Kendall Francis is currently a Painting Conservation Intern at the J. Paul Getty Museum and was previously a Conservation Fellow at the National Gallery, London. She received a PGDIP in easel painting conservation from The Courtauld Institute of Art and has completed internships in museums and private studios across the UK and Europe. Kendall completed her postgraduate thesis on the materials and techniques of Willem Van de Velde the Younger with the National Maritime Museum, London, and her research also includes technical studies into Anthony van Dyck and Joaquín Sorolla. Kendall is currently undertaking a long-term personal research project looking into the legacies of colonialism, slavery, and exploitation in artists’ materials. Kendall is also enthusiastic about advancing accessibility, diversity, and inclusion in art heritage for disadvantaged young people and Black & Ethnic minorities. She has recently published an article on the absence of Black and Ethnic Minority representation in UK heritage conservation and she additionally participates in heritage D&I committees, including conservation engagement and outreach initiatives.

Anisha Gupta

Anisha Gupta is a paper and preventive conservator. After holding positions at the Fine Arts Museums of San Francisco and the American Philosophical Society Library & Museum, she returned to graduate school to pursue her PhD in Preservation Studies at the University of Delaware. Her research is focused on examining legacies of colonialism in conservation, particularly their effect on preservation value systems. She will be looking specifically at how preservation value systems from different cultures can be incorporated into conservation practice.

Prof. Ann-Sophie Lehmann

Prof. Ann-Sophie Lehmann holds the chair of art history and material culture at the University of Groningen. Her research develops a process-based approach to art and visual material culture, focusing on materials and tools as part of creative processes, the mediatization of making, and material literacy. From 2020-2025 she leads the research project Curious Hands. Moving Making to the Core of Education funded by the Dutch Research Council. Lehmann is editor-in-chief of the series Studies in Art and Materiality (Brill) and member of the editorial boards of the Netherlands Yearbook for History of Art and Zeitschrift fur Kunstgeschichte. She co-curated the exhibitions Object Lessons. The Story of Material Education in 8 Chapters (Museum der Dinge, Berlin / Kunstgewerbemuseum Winterthur 2016-2017), Well-Made. Ode to the Process of Production (Kunsthal, Amerfoort 2017) and The Story of My Life. Object-Biography as Concept, Method and Genre (Museum der Dinge, Berlin, 2023).

Catherine Nunn

Catherine Nunn is an independent painting conservator in Australia and she is also completing a PhD in Conservation and Art History at the University of Melbourne. Her doctoral research focuses on materiality and Australian artists in France in the late nineteenth and early twentieth centuries. She has published in conservation journals and exhibition catalogues, and lectured for the Masters program at the Grimwade Centre, University of Melbourne. Previously, she worked as a painting conservator at the Victoria and Albert Museum, the Auckland Art Gallery and in private conservation studios in London on Old Master paintings. Originally trained in conservation at the University of Canberra (1998), she also completed an advanced internship at the Hamilton Kerr Institute, University of Cambridge (2003-2005), and a MA (by research, Melbourne, 2011).

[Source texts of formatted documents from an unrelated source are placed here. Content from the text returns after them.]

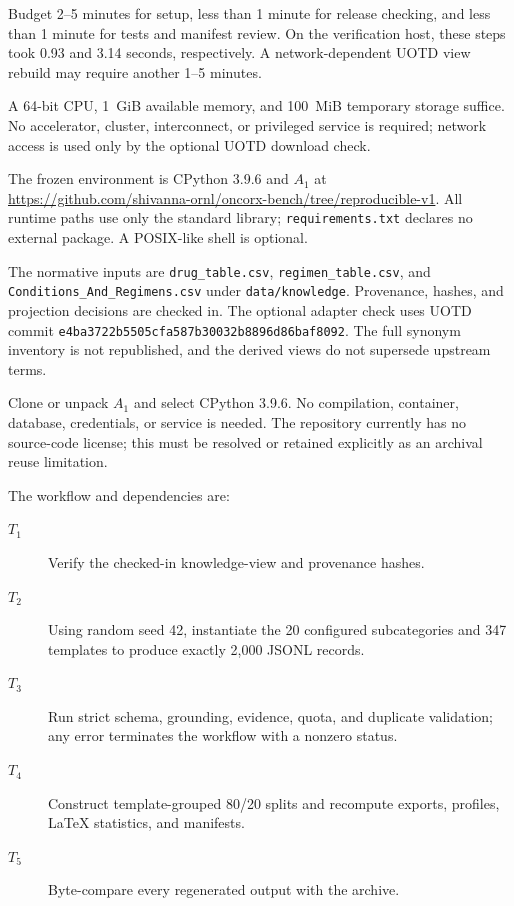 \documentclass[conference]{IEEEtran}
\newcommand{\CodeRevision}{\url{https://github.com/shivanna-ornl/oncorx-bench/tree/reproducible-v1}}
\newcommand{\UOTDCommitA}{\texttt{e4ba3722b5505cfa587b}}
\newcommand{\UOTDCommitB}{\texttt{30032b8896d86baf8092}}
\begin{document}
\arttime

Budget 2--5 minutes for setup, less than 1 minute for release checking, and
less than 1 minute for tests and manifest review.  On the verification host,
these steps took 0.93 and 3.14 seconds, respectively.  A network-dependent UOTD
view rebuild may require another 1--5 minutes.

\artin


A 64-bit CPU, 1~GiB available memory, and 100~MiB temporary storage suffice.
No accelerator, cluster, interconnect, or privileged service is required;
network access is used only by the optional UOTD download check.


The frozen environment is CPython 3.9.6 and $A_1$ at \CodeRevision.  All
runtime paths use only the standard library; \texttt{requirements.txt}
declares no external package.  A POSIX-like shell is optional.


The normative inputs are \texttt{drug\_table.csv},
\texttt{regimen\_table.csv}, and \texttt{Conditions\_And\_Regimens.csv} under
\texttt{data/knowledge}.  Provenance, hashes, and projection decisions are
checked in.  The optional adapter check uses UOTD commit
\UOTDCommitA\allowbreak\UOTDCommitB.  The full synonym inventory is not
republished, and the derived views do not supersede upstream terms.


Clone or unpack $A_1$ and select CPython 3.9.6.  No compilation, container,
database, credentials, or service is needed.  The repository currently has no
source-code license; this must be resolved or retained explicitly as an
archival reuse limitation.

\artcomp

The workflow and dependencies are:

\begin{description}
\item[$T_1$] Verify the checked-in knowledge-view and provenance hashes.
\item[$T_2$] Using random seed 42, instantiate the 20 configured subcategories
and 347 templates to produce exactly 2,000 JSONL records.
\item[$T_3$] Run strict schema, grounding, evidence, quota, and duplicate
validation; any error terminates the workflow with a nonzero status.
\item[$T_4$] Construct template-grouped 80/20 splits and recompute exports,
profiles, LaTeX statistics, and manifests.
\item[$T_5$] Byte-compare every regenerated output with the archive.
\end{description}
\end{document}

Q1: How would you define technical art history? What is its relationship with art history more broadly?

Gerry: Conservators and conservation scientists understand objects by examining their physical materials, construction, and changes over time. They use a mix of practical, technical, and scholarly approaches. ‘Technical’ in this sense normally refers to applied science, however, it is also commonly used for practical, or material knowledge not based on applied science.

Art and history are terms which (art historian) academics have been identifying less with for several decades. An emphasis on the ‘subject’ has coincided with a reduced value for understanding the object and the archive. Additionally, ‘material’ is often used as a social rather than a physical term.

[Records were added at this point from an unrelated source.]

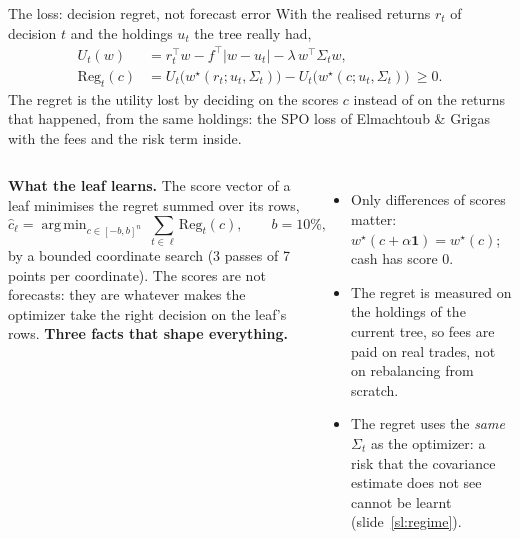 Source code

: \documentclass[10pt,aspectratio=169]{beamer}
\newcommand{\1}{\mathbf{1}}
\newcommand{\Reg}{\mathrm{Reg}}
\DeclareMathOperator*{\argmin}{arg\,min}
\begin{document}
\begin{frame}{The loss: decision regret, not forecast error}
With the realised returns $r_t$ of decision $t$ and the holdings $u_t$ the tree really had,
\begin{align*}
U_t(w)&=r_t^\top w-f^\top|w-u_t|-\lambda\,w^\top\Sigma_t w,\\
\Reg_t(c)&=U_t\big(w^\star(r_t;u_t,\Sigma_t)\big)-U_t\big(w^\star(c;u_t,\Sigma_t)\big)\ \ge 0 .
\end{align*}
The regret is the utility lost by deciding on the scores $c$ instead of on the returns that happened, from the same holdings: the SPO loss of Elmachtoub \& Grigas with the fees and the risk term inside.

\medskip\small
\begin{columns}[T]
\textbf{What the leaf learns.} The score vector of a leaf minimises the regret summed over its rows,
\[
\hat c_\ell=\argmin_{c\in[-b,b]^n}\ \sum_{t\in\ell}\Reg_t(c),\qquad b=10\%,
\]
by a bounded coordinate search (3 passes of 7 points per coordinate). The scores are not forecasts: they are whatever makes the optimizer take the right decision on the leaf's rows.
\textbf{Three facts that shape everything.}
\begin{itemize}
\item Only differences of scores matter: $w^\star(c+\alpha\1)=w^\star(c)$; cash has score $0$.
\item The regret is measured on the holdings of the current tree, so fees are paid on real trades, not on rebalancing from scratch.
\item The regret uses the \emph{same} $\Sigma_t$ as the optimizer: a risk that the covariance estimate does not see cannot be learnt (slide~\ref{sl:regime}).
\end{itemize}
\end{columns}
\end{frame}
\end{document}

Nevertheless, collaboration on the common interests and varied approaches of these complementary disciplines, to produce new meanings and interpretations, is of greater benefit than defining differences between them.

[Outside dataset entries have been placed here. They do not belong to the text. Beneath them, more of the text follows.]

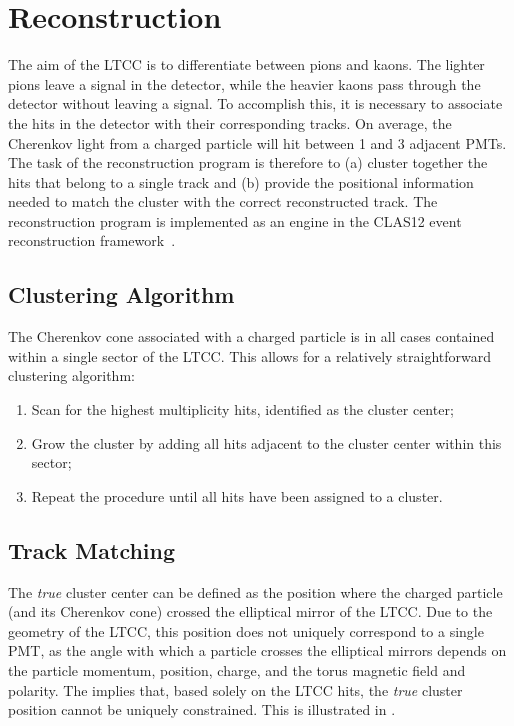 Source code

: \section{Reconstruction}

The aim of the LTCC is to differentiate between pions and kaons. The lighter pions leave a signal in the detector, while
the heavier kaons pass through the detector without leaving a signal. To accomplish this, it is necessary to associate the
hits in the detector with their corresponding tracks. On average, the Cherenkov light from a charged particle will hit
between 1 and 3 adjacent PMTs. The task of the reconstruction program is therefore to (a) cluster together the hits
that belong to a single track and (b) provide the positional information needed to match the cluster with the correct
reconstructed track. The reconstruction program is implemented as an engine in the CLAS12 event reconstruction
framework~\cite{recon-nim}.

\subsection{Clustering Algorithm}

The Cherenkov cone associated with a charged particle is in all cases contained within a single sector of the LTCC. This
allows for a relatively straightforward clustering algorithm:

\begin{enumerate}
	\item Scan for the highest multiplicity hits, identified as the cluster center;
    \item Grow the cluster by adding all hits adjacent to the cluster center within this sector;
    \item Repeat the procedure until all hits have been assigned to a cluster.
\end{enumerate}

\subsection{Track Matching}

The \textit{true} cluster center can be defined as the position where the charged particle (and its Cherenkov cone)
crossed the elliptical mirror of the LTCC. Due to the geometry of the LTCC, this position does not uniquely correspond
to a single PMT, as the angle with which a particle crosses the elliptical mirrors depends on the particle momentum,
position, charge, and the torus magnetic field and polarity. The implies that, based solely on the LTCC hits, the
\textit{true} cluster position cannot be uniquely constrained. This is illustrated in .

Nicholas: Broadly speaking, I would define technical art history as the study of cultural heritage from the perspective of the materiality of its objects, with particular emphasis on their physical form and composition, and the broader historical contextualization of that knowledge.

With regards to its relationship with art history, I’ve been thinking a lot about the nature of “materiality” recently (as part of another project). From this I see technical art history as a subdomain of art history, one that is most closely allied with various other movements concerned with the haptic rather than the optic, notably but not exclusively things like the anthropology of visual culture. These movements are those that, as art historian Nina Athanassoglou-Kallmyer has put it, express “the idea of materiality as a legitimate component of art historical methodologies, whose expansive, transcultural, interdisciplinary, and diachronic valence extended from mere investigation of the material constitution of an artifact to the more complex quest for its meaning as an “embodied object” in reciprocal phenomenological dialogue with its historical setting, functions, and makers-observers.”2 As quoting this suggests, for me technical art history as we conceive it is not very different conceptually to some other recent movements in art historical thought, though specific methods and approaches vary.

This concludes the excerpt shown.